Exercise prompt
The expected output is each entry, given again exactly.

Data to process

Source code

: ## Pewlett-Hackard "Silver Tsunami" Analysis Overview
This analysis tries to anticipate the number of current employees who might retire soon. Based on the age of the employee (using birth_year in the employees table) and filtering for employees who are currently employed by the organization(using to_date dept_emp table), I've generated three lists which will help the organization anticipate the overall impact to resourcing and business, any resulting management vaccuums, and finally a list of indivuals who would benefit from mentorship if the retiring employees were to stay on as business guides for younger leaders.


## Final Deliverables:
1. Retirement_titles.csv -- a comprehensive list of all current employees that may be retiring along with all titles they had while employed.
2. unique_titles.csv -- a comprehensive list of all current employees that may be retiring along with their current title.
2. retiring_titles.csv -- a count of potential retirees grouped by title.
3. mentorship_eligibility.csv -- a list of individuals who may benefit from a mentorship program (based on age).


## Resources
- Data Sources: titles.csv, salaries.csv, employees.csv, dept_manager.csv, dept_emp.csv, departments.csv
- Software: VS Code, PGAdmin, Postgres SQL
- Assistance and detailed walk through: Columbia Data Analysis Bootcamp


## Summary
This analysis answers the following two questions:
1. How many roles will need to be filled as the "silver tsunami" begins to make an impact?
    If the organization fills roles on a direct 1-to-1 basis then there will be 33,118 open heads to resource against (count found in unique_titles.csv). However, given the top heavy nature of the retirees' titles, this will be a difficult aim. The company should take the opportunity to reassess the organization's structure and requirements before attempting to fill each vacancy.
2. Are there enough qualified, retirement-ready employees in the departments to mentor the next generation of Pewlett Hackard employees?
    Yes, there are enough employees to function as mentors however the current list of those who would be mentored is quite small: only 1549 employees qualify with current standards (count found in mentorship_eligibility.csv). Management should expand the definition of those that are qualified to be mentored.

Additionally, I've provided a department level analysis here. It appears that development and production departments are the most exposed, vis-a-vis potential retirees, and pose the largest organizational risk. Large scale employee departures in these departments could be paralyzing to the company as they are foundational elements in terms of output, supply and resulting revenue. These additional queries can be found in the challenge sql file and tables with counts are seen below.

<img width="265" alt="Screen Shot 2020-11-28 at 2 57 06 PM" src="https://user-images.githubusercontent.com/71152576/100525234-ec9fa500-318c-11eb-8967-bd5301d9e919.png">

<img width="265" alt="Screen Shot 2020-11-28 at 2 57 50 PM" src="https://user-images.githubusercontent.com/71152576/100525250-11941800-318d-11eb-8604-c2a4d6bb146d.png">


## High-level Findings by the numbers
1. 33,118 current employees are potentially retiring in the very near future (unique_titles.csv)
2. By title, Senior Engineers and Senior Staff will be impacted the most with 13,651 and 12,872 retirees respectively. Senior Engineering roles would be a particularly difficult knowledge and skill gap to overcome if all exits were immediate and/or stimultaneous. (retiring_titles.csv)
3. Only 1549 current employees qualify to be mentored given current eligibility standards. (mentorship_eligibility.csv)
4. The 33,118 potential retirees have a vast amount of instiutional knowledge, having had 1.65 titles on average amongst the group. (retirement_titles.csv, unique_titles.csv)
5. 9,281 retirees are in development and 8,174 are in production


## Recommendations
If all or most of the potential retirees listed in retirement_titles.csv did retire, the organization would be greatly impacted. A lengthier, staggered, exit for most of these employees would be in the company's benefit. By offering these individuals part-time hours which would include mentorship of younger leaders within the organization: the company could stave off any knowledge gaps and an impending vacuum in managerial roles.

Task response
Source code

: ## Pewlett-Hackard "Silver Tsunami" Analysis Overview
This analysis tries to anticipate the number of current employees who might retire soon. Based on the age of the employee (using birth_year in the employees table) and filtering for employees who are currently employed by the organization(using to_date dept_emp table), I've generated three lists which will help the organization anticipate the overall impact to resourcing and business, any resulting management vaccuums, and finally a list of indivuals who would benefit from mentorship if the retiring employees were to stay on as business guides for younger leaders.


## Final Deliverables:
1. Retirement_titles.csv -- a comprehensive list of all current employees that may be retiring along with all titles they had while employed.
2. unique_titles.csv -- a comprehensive list of all current employees that may be retiring along with their current title.
2. retiring_titles.csv -- a count of potential retirees grouped by title.
3. mentorship_eligibility.csv -- a list of individuals who may benefit from a mentorship program (based on age).


## Resources
- Data Sources: titles.csv, salaries.csv, employees.csv, dept_manager.csv, dept_emp.csv, departments.csv
- Software: VS Code, PGAdmin, Postgres SQL
- Assistance and detailed walk through: Columbia Data Analysis Bootcamp


## Summary
This analysis answers the following two questions:
1. How many roles will need to be filled as the "silver tsunami" begins to make an impact?
    If the organization fills roles on a direct 1-to-1 basis then there will be 33,118 open heads to resource against (count found in unique_titles.csv). However, given the top heavy nature of the retirees' titles, this will be a difficult aim. The company should take the opportunity to reassess the organization's structure and requirements before attempting to fill each vacancy.
2. Are there enough qualified, retirement-ready employees in the departments to mentor the next generation of Pewlett Hackard employees?
    Yes, there are enough employees to function as mentors however the current list of those who would be mentored is quite small: only 1549 employees qualify with current standards (count found in mentorship_eligibility.csv). Management should expand the definition of those that are qualified to be mentored.

Additionally, I've provided a department level analysis here. It appears that development and production departments are the most exposed, vis-a-vis potential retirees, and pose the largest organizational risk. Large scale employee departures in these departments could be paralyzing to the company as they are foundational elements in terms of output, supply and resulting revenue. These additional queries can be found in the challenge sql file and tables with counts are seen below.

<img width="265" alt="Screen Shot 2020-11-28 at 2 57 06 PM" src="https://user-images.githubusercontent.com/71152576/100525234-ec9fa500-318c-11eb-8967-bd5301d9e919.png">

<img width="265" alt="Screen Shot 2020-11-28 at 2 57 50 PM" src="https://user-images.githubusercontent.com/71152576/100525250-11941800-318d-11eb-8604-c2a4d6bb146d.png">


## High-level Findings by the numbers
1. 33,118 current employees are potentially retiring in the very near future (unique_titles.csv)
2. By title, Senior Engineers and Senior Staff will be impacted the most with 13,651 and 12,872 retirees respectively. Senior Engineering roles would be a particularly difficult knowledge and skill gap to overcome if all exits were immediate and/or stimultaneous. (retiring_titles.csv)
3. Only 1549 current employees qualify to be mentored given current eligibility standards. (mentorship_eligibility.csv)
4. The 33,118 potential retirees have a vast amount of instiutional knowledge, having had 1.65 titles on average amongst the group. (retirement_titles.csv, unique_titles.csv)
5. 9,281 retirees are in development and 8,174 are in production


## Recommendations
If all or most of the potential retirees listed in retirement_titles.csv did retire, the organization would be greatly impacted. A lengthier, staggered, exit for most of these employees would be in the company's benefit. By offering these individuals part-time hours which would include mentorship of younger leaders within the organization: the company could stave off any knowledge gaps and an impending vacuum in managerial roles.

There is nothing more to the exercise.